A couple of weeks ago, as I was reading Dinesh D'Souza's new book The Roots of Obama's Rage, I took a quick break from the merciless punishment it was inflicting on my logic centers to poke some fun at one of the more risible claims D'Souza makes -- that Obama wants to rein in NASA to prevent the realization of 19th-century British colonial magnate Cecil Rhodes' dream of colonizing space.
Yeah, he actually wrote that.
I had my fun mocking it and then got back to dismantling the rest of the ridiculous book, not really expecting the space colonization argument to pop up anywhere else.
But yesterday the Christian Science Monitor published an op-ed by D'Souza titled: "Is Obama trying to 'decolonize' space?" At first I laughed, but then the realization sank in that not only had D'Souza revisited the space decolonization argument, but he made it the focus of an entire op-ed, and a mainstream newspaper agreed to publish this op-ed aware that the person who wrote it was earnestly arguing that the President of the United States wants to "decolonize" outer space in accordance with the ideology he inherited from the father he met only once as a young child.

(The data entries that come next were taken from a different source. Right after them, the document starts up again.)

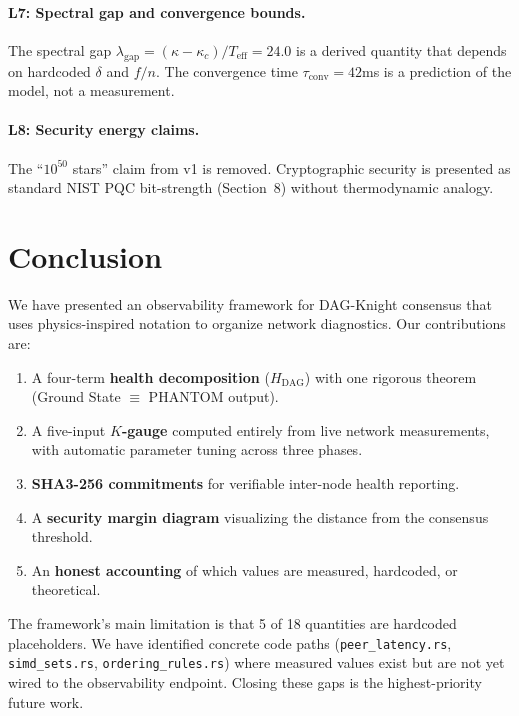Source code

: \documentclass[11pt,a4paper,twocolumn]{article}
\begin{document}
\paragraph{L7: Spectral gap and convergence bounds.} The spectral gap $\lambda_{\text{gap}} = (\kappa - \kappa_c)/T_{\text{eff}} = 24.0$ is a derived quantity that depends on hardcoded $\delta$ and $f/n$. The convergence time $\tau_{\text{conv}} = 42$ms is a prediction of the model, not a measurement.

\paragraph{L8: Security energy claims.} The ``$10^{50}$ stars'' claim from v1 is removed. Cryptographic security is presented as standard NIST PQC bit-strength (Section~8) without thermodynamic analogy.

\section{Conclusion}

We have presented an observability framework for DAG-Knight consensus that uses physics-inspired notation to organize network diagnostics. Our contributions are:

\begin{enumerate}[nosep]
    \item A four-term \textbf{health decomposition} ($H_{\text{DAG}}$) with one rigorous theorem (Ground State $\equiv$ PHANTOM output).
    \item A five-input \textbf{$K$-gauge} computed entirely from live network measurements, with automatic parameter tuning across three phases.
    \item \textbf{SHA3-256 commitments} for verifiable inter-node health reporting.
    \item A \textbf{security margin diagram} visualizing the distance from the consensus threshold.
    \item An \textbf{honest accounting} of which values are measured, hardcoded, or theoretical.
\end{enumerate}

The framework's main limitation is that 5 of 18 quantities are hardcoded placeholders. We have identified concrete code paths (\texttt{peer\_latency.rs}, \texttt{simd\_sets.rs}, \texttt{ordering\_rules.rs}) where measured values exist but are not yet wired to the observability endpoint. Closing these gaps is the highest-priority future work.
\end{document}

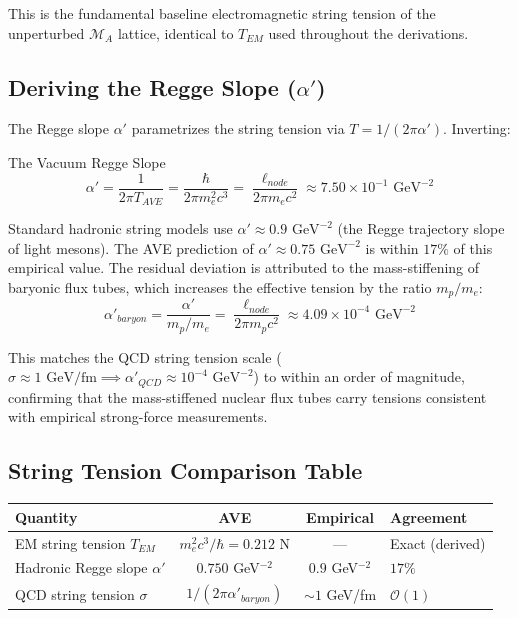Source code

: This is the fundamental baseline electromagnetic string tension of the unperturbed $\mathcal{M}_A$ lattice, identical to $T_{EM}$ used throughout the derivations.

\subsection{Deriving the Regge Slope ($\alpha'$)}
The Regge slope $\alpha'$ parametrizes the string tension via $T = 1/(2\pi\alpha')$. Inverting:
\begin{resultbox}{The Vacuum Regge Slope}
\begin{equation}
    \alpha' = \frac{1}{2\pi T_{AVE}} = \frac{\hbar}{2\pi m_e^2 c^3} = \frac{\ell_{node}}{2\pi m_e c^2} \approx 7.50 \times 10^{-1} \text{ GeV}^{-2}
\end{equation}
\end{resultbox}

Standard hadronic string models use $\alpha' \approx 0.9 \text{ GeV}^{-2}$ (the Regge trajectory slope of light mesons). The AVE prediction of $\alpha' \approx 0.75 \text{ GeV}^{-2}$ is within $17\%$ of this empirical value. The residual deviation is attributed to the mass-stiffening of baryonic flux tubes, which increases the effective tension by the ratio $m_p/m_e$:
\begin{equation}
    \alpha'_{baryon} = \frac{\alpha'}{m_p/m_e} = \frac{\ell_{node}}{2\pi m_p c^2} \approx 4.09 \times 10^{-4} \text{ GeV}^{-2}
\end{equation}

This matches the QCD string tension scale ($\sigma \approx 1 \text{ GeV/fm} \implies \alpha'_{QCD} \approx 10^{-4} \text{ GeV}^{-2}$) to within an order of magnitude, confirming that the mass-stiffened nuclear flux tubes carry tensions consistent with empirical strong-force measurements.

\subsection{String Tension Comparison Table}
\begin{center}
\small
\renewcommand{\arraystretch}{1.2}
\begin{tabular}{lccl}
\toprule
\textbf{Quantity} & \textbf{AVE} & \textbf{Empirical} & \textbf{Agreement} \\
\midrule
EM string tension $T_{EM}$    & $m_e^2 c^3/\hbar = 0.212$ N & --- & Exact (derived) \\
Hadronic Regge slope $\alpha'$       & $0.750$ GeV$^{-2}$ & $0.9$ GeV$^{-2}$ & $17\%$ \\
QCD string tension $\sigma$          & $1/(2\pi\alpha'_{baryon})$ & $\sim 1$ GeV/fm & $\mathcal{O}(1)$ \\
\bottomrule
\end{tabular}
\end{center}

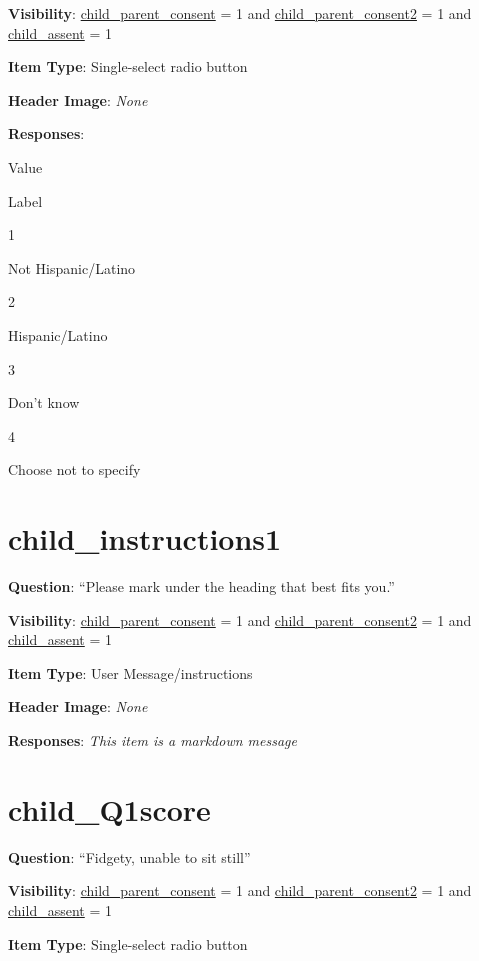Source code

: \documentclass[]{book}
\begin{document}
\textbf{Visibility}: \protect\hyperlink{child_parent_consent}{child\_parent\_consent} = 1 and \protect\hyperlink{child_parent_consent2}{child\_parent\_consent2} = 1 and \protect\hyperlink{child_assent}{child\_assent} = 1

\textbf{Item Type}: Single-select radio button

\textbf{Header Image}: \emph{None}

\textbf{Responses}:

Value

Label

1

Not Hispanic/Latino

2

Hispanic/Latino

3

Don't know

4

Choose not to specify

\hypertarget{child_instructions1}{%
\section{child\_instructions1}\label{child_instructions1}}

\textbf{Question}: ``Please mark under the heading that best fits you.''

\textbf{Visibility}: \protect\hyperlink{child_parent_consent}{child\_parent\_consent} = 1 and \protect\hyperlink{child_parent_consent2}{child\_parent\_consent2} = 1 and \protect\hyperlink{child_assent}{child\_assent} = 1

\textbf{Item Type}: User Message/instructions

\textbf{Header Image}: \emph{None}

\textbf{Responses}: \emph{This item is a markdown message}

\hypertarget{child_q1score}{%
\section{child\_Q1score}\label{child_q1score}}

\textbf{Question}: ``Fidgety, unable to sit still''

\textbf{Visibility}: \protect\hyperlink{child_parent_consent}{child\_parent\_consent} = 1 and \protect\hyperlink{child_parent_consent2}{child\_parent\_consent2} = 1 and \protect\hyperlink{child_assent}{child\_assent} = 1

\textbf{Item Type}: Single-select radio button
\end{document}
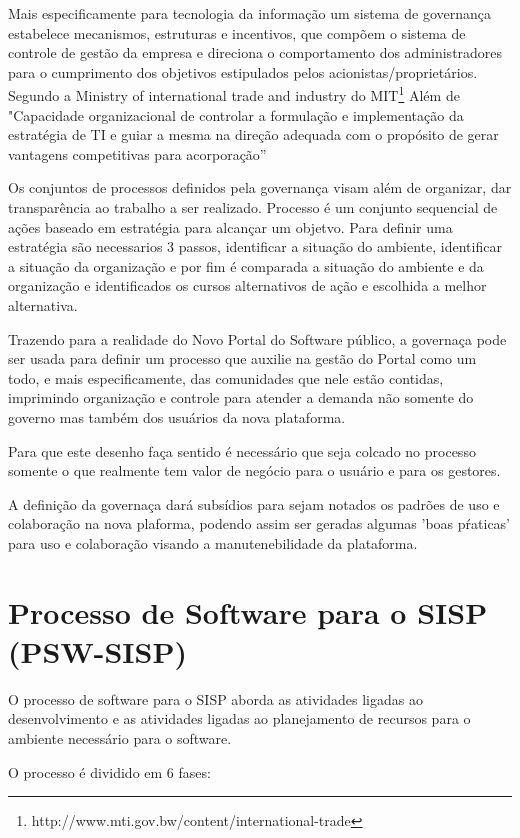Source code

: Mais especificamente para tecnologia da informação um sistema de governança
estabelece mecanismos, estruturas e incentivos, que compõem o sistema de controle de 
gestão da empresa e direciona o comportamento dos administradores para o cumprimento 
dos objetivos estipulados pelos acionistas/proprietários.\cite{martin2004governancca}
%
Segundo a Ministry of international trade and industry do MIT\footnote{http://www.mti.gov.bw/content/international-trade} 
Além de "Capacidade organizacional de controlar a formulação e implementação da 
estratégia de TI e guiar a mesma na direção adequada com o propósito de gerar 
vantagens competitivas para acorporação”

Os conjuntos de processos definidos pela governança visam além de organizar, 
dar transparência ao trabalho a ser realizado.
%
Processo é um conjunto sequencial de ações baseado em estratégia para alcançar
um objetvo. Para definir uma estratégia são necessarios 3 passos, identificar a
situação do ambiente, identificar a situação da organização e por fim é comparada
a situação do ambiente e da organização e identificados os cursos alternativos
de ação e escolhida a melhor alternativa.\cite{molinarogestao}

Trazendo para a realidade do Novo Portal do Software público, a governaça pode ser usada para 
definir um processo que auxilie na gestão do Portal como um todo, e mais especificamente,
das comunidades que nele estão contidas, imprimindo organização e controle para atender 
a demanda não somente do governo mas também dos usuários da nova plataforma.

Para que este desenho faça sentido é necessário que seja colcado no processo somente o que 
realmente tem valor de negócio para o usuário e para os gestores.

A definição da governaça dará subsídios para sejam notados os padrões de uso e colaboração na
nova plaforma, podendo assim ser geradas algumas 'boas pŕaticas' para uso e colaboração
visando a manutenebilidade da plataforma.

\section{Processo de Software para o SISP (PSW-SISP)}

O processo de software para o SISP aborda as atividades ligadas ao desenvolvimento 
e as atividades ligadas ao planejamento de recursos para o ambiente necessário para
o software.

O processo é dividido em 6 fases:

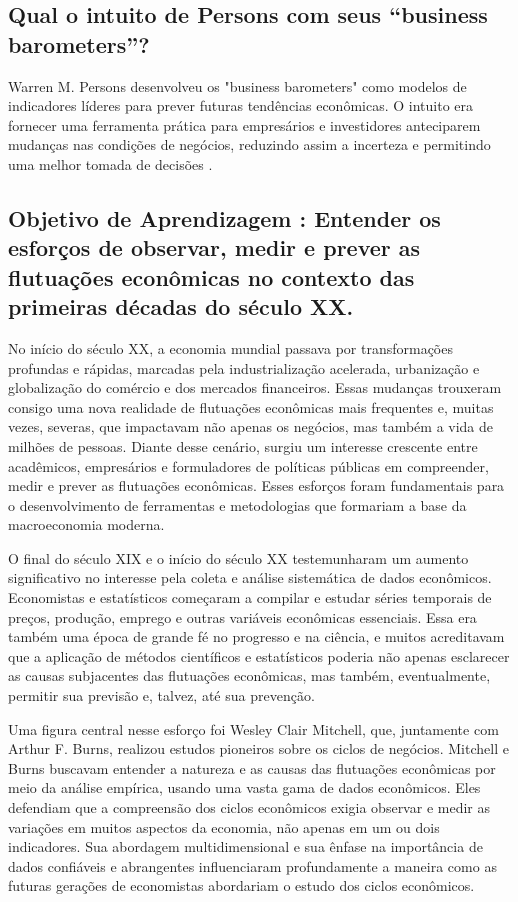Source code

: \documentclass[a4paper,12pt]{article}[abntex2]
\begin{document}
\subsection{\textbf{Qual o intuito de Persons com seus “business barometers”?}}
Warren M. Persons desenvolveu os "business barometers" como modelos de indicadores líderes para prever futuras tendências econômicas. O intuito era fornecer uma ferramenta prática para empresários e investidores anteciparem mudanças nas condições de negócios, reduzindo assim a incerteza e permitindo uma melhor tomada de decisões .
\subsection{\textbf{Objetivo de Aprendizagem : Entender os esforços de observar, medir e prever as flutuações econômicas no contexto das primeiras décadas do século XX.}}
No início do século XX, a economia mundial passava por transformações profundas e rápidas, marcadas pela industrialização acelerada, urbanização e globalização do comércio e dos mercados financeiros. Essas mudanças trouxeram consigo uma nova realidade de flutuações econômicas mais frequentes e, muitas vezes, severas, que impactavam não apenas os negócios, mas também a vida de milhões de pessoas. Diante desse cenário, surgiu um interesse crescente entre acadêmicos, empresários e formuladores de políticas públicas em compreender, medir e prever as flutuações econômicas. Esses esforços foram fundamentais para o desenvolvimento de ferramentas e metodologias que formariam a base da macroeconomia moderna.

O final do século XIX e o início do século XX testemunharam um aumento significativo no interesse pela coleta e análise sistemática de dados econômicos. Economistas e estatísticos começaram a compilar e estudar séries temporais de preços, produção, emprego e outras variáveis econômicas essenciais. Essa era também uma época de grande fé no progresso e na ciência, e muitos acreditavam que a aplicação de métodos científicos e estatísticos poderia não apenas esclarecer as causas subjacentes das flutuações econômicas, mas também, eventualmente, permitir sua previsão e, talvez, até sua prevenção.

Uma figura central nesse esforço foi Wesley Clair Mitchell, que, juntamente com Arthur F. Burns, realizou estudos pioneiros sobre os ciclos de negócios. Mitchell e Burns buscavam entender a natureza e as causas das flutuações econômicas por meio da análise empírica, usando uma vasta gama de dados econômicos. Eles defendiam que a compreensão dos ciclos econômicos exigia observar e medir as variações em muitos aspectos da economia, não apenas em um ou dois indicadores. Sua abordagem multidimensional e sua ênfase na importância de dados confiáveis e abrangentes influenciaram profundamente a maneira como as futuras gerações de economistas abordariam o estudo dos ciclos econômicos.
\end{document}
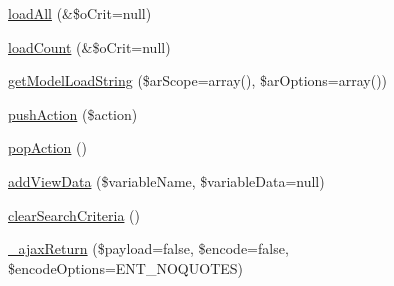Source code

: \begin{DoxyCompactItemize}
\hyperlink{classCXLController_a4e6ee9ca4aff15fe9592ad24f5ebd509}{loadAll} (\&\$oCrit=null)
\item 
\hyperlink{classCXLController_a97e32933f78c7a0e8e6829ac513deb4d}{loadCount} (\&\$oCrit=null)
\item 
\hyperlink{classCXLController_a594123c5fb3f7fab375d51468f7d5074}{getModelLoadString} (\$arScope=array(), \$arOptions=array())
\item 
\hyperlink{classCXLController_a1605f43b777d563c5027f018633e7a30}{pushAction} (\$action)
\item 
\hyperlink{classCXLController_aaebe806c849a4c263ea874b67ba9c98b}{popAction} ()
\item 
\hyperlink{classCXLController_ac265d939123b5e6488026368b49ecd30}{addViewData} (\$variableName, \$variableData=null)
\item 
\hyperlink{classCXLController_aac45f7bcfa0fb866aff383996519ec35}{clearSearchCriteria} ()
\item 
\hyperlink{classCXLController_a7063f698c3d296c849e56a97a007b280}{\_\-ajaxReturn} (\$payload=false, \$encode=false, \$encodeOptions=ENT\_\-NOQUOTES)
\end{DoxyCompactItemize}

D'Souza's theory has been discredited more times than should be necessary and slammed from both sides of the political spectrum as nativist garbage. And it's absolutely staggering that this dishonest, intellectually vacant, and on-its-face absurd rubbish has been published in two mainstream papers: first the Washington Post, and now the Christian Science Monitor.
Newspapers have an obligation to keep their readers informed, and publishing op-eds on the secret presidential plan to protect Mars from American colonial interests definitely runs counter to that goal.